INPUT MATERIAL:
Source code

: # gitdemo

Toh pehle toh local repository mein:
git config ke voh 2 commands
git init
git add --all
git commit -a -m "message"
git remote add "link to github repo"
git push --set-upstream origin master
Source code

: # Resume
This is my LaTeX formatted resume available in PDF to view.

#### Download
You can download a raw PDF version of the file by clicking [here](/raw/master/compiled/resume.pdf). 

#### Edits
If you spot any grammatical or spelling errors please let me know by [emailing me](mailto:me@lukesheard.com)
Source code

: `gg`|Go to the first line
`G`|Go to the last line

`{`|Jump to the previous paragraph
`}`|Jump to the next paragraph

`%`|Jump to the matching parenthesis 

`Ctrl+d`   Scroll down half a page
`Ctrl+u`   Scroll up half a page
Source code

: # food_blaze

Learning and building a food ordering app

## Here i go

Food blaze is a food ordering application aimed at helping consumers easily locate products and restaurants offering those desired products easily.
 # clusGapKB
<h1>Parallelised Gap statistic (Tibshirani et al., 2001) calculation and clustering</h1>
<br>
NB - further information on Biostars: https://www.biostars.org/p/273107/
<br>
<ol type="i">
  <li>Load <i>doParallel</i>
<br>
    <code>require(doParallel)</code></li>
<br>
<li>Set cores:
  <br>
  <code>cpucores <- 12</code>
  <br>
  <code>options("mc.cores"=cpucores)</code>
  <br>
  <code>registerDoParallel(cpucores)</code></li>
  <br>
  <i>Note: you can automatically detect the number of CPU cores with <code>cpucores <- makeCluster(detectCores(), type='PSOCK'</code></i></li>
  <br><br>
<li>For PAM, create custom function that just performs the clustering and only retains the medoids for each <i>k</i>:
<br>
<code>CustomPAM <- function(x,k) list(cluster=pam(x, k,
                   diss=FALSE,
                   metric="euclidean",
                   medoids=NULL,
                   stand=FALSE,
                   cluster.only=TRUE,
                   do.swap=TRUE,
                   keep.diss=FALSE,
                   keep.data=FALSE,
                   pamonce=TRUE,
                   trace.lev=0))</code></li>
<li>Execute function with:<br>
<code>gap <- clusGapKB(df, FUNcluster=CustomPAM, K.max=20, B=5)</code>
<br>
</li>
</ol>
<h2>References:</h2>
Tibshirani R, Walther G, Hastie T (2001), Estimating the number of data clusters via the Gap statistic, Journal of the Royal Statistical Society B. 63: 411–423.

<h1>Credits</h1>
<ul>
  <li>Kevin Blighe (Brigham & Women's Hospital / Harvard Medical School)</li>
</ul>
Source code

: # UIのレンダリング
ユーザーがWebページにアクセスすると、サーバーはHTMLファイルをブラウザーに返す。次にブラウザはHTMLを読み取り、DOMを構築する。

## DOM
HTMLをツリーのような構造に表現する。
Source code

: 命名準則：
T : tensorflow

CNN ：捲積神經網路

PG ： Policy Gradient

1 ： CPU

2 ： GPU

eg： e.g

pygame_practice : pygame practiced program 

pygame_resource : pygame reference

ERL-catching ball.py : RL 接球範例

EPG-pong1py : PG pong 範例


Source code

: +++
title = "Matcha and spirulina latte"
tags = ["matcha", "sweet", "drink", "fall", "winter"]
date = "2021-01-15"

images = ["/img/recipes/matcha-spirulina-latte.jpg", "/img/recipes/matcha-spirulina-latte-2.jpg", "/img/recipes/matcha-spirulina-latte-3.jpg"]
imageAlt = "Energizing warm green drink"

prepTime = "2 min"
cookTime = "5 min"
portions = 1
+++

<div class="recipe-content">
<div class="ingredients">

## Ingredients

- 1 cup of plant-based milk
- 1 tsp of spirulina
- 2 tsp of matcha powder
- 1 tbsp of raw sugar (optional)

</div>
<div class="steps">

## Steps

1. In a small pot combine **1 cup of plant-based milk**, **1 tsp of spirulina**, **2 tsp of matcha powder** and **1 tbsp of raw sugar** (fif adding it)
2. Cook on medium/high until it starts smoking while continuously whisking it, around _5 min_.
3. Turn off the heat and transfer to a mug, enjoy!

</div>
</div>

REQUIRED WORK:
The expected response is the full set of records, reproduced exactly.

WRITTEN SOLUTION:
Source code

: # gitdemo

Toh pehle toh local repository mein:
git config ke voh 2 commands
git init
git add --all
git commit -a -m "message"
git remote add "link to github repo"
git push --set-upstream origin master
Source code

: # Resume
This is my LaTeX formatted resume available in PDF to view.

#### Download
You can download a raw PDF version of the file by clicking [here](/raw/master/compiled/resume.pdf). 

#### Edits
If you spot any grammatical or spelling errors please let me know by [emailing me](mailto:me@lukesheard.com)
Source code

: `gg`|Go to the first line
`G`|Go to the last line

`{`|Jump to the previous paragraph
`}`|Jump to the next paragraph

`%`|Jump to the matching parenthesis 

`Ctrl+d`   Scroll down half a page
`Ctrl+u`   Scroll up half a page
Source code

: # food_blaze

Learning and building a food ordering app

## Here i go

Food blaze is a food ordering application aimed at helping consumers easily locate products and restaurants offering those desired products easily.
 # clusGapKB
<h1>Parallelised Gap statistic (Tibshirani et al., 2001) calculation and clustering</h1>
<br>
NB - further information on Biostars: https://www.biostars.org/p/273107/
<br>
<ol type="i">
  <li>Load <i>doParallel</i>
<br>
    <code>require(doParallel)</code></li>
<br>
<li>Set cores:
  <br>
  <code>cpucores <- 12</code>
  <br>
  <code>options("mc.cores"=cpucores)</code>
  <br>
  <code>registerDoParallel(cpucores)</code></li>
  <br>
  <i>Note: you can automatically detect the number of CPU cores with <code>cpucores <- makeCluster(detectCores(), type='PSOCK'</code></i></li>
  <br><br>
<li>For PAM, create custom function that just performs the clustering and only retains the medoids for each <i>k</i>:
<br>
<code>CustomPAM <- function(x,k) list(cluster=pam(x, k,
                   diss=FALSE,
                   metric="euclidean",
                   medoids=NULL,
                   stand=FALSE,
                   cluster.only=TRUE,
                   do.swap=TRUE,
                   keep.diss=FALSE,
                   keep.data=FALSE,
                   pamonce=TRUE,
                   trace.lev=0))</code></li>
<li>Execute function with:<br>
<code>gap <- clusGapKB(df, FUNcluster=CustomPAM, K.max=20, B=5)</code>
<br>
</li>
</ol>
<h2>References:</h2>
Tibshirani R, Walther G, Hastie T (2001), Estimating the number of data clusters via the Gap statistic, Journal of the Royal Statistical Society B. 63: 411–423.

<h1>Credits</h1>
<ul>
  <li>Kevin Blighe (Brigham & Women's Hospital / Harvard Medical School)</li>
</ul>
Source code

: # UIのレンダリング
ユーザーがWebページにアクセスすると、サーバーはHTMLファイルをブラウザーに返す。次にブラウザはHTMLを読み取り、DOMを構築する。

## DOM
HTMLをツリーのような構造に表現する。
Source code

: 命名準則：
T : tensorflow

CNN ：捲積神經網路

PG ： Policy Gradient

1 ： CPU

2 ： GPU

eg： e.g

pygame_practice : pygame practiced program 

pygame_resource : pygame reference

ERL-catching ball.py : RL 接球範例

EPG-pong1py : PG pong 範例


Source code

: +++
title = "Matcha and spirulina latte"
tags = ["matcha", "sweet", "drink", "fall", "winter"]
date = "2021-01-15"

images = ["/img/recipes/matcha-spirulina-latte.jpg", "/img/recipes/matcha-spirulina-latte-2.jpg", "/img/recipes/matcha-spirulina-latte-3.jpg"]
imageAlt = "Energizing warm green drink"

prepTime = "2 min"
cookTime = "5 min"
portions = 1
+++

<div class="recipe-content">
<div class="ingredients">

## Ingredients

- 1 cup of plant-based milk
- 1 tsp of spirulina
- 2 tsp of matcha powder
- 1 tbsp of raw sugar (optional)

</div>
<div class="steps">

## Steps

1. In a small pot combine **1 cup of plant-based milk**, **1 tsp of spirulina**, **2 tsp of matcha powder** and **1 tbsp of raw sugar** (fif adding it)
2. Cook on medium/high until it starts smoking while continuously whisking it, around _5 min_.
3. Turn off the heat and transfer to a mug, enjoy!

</div>
</div>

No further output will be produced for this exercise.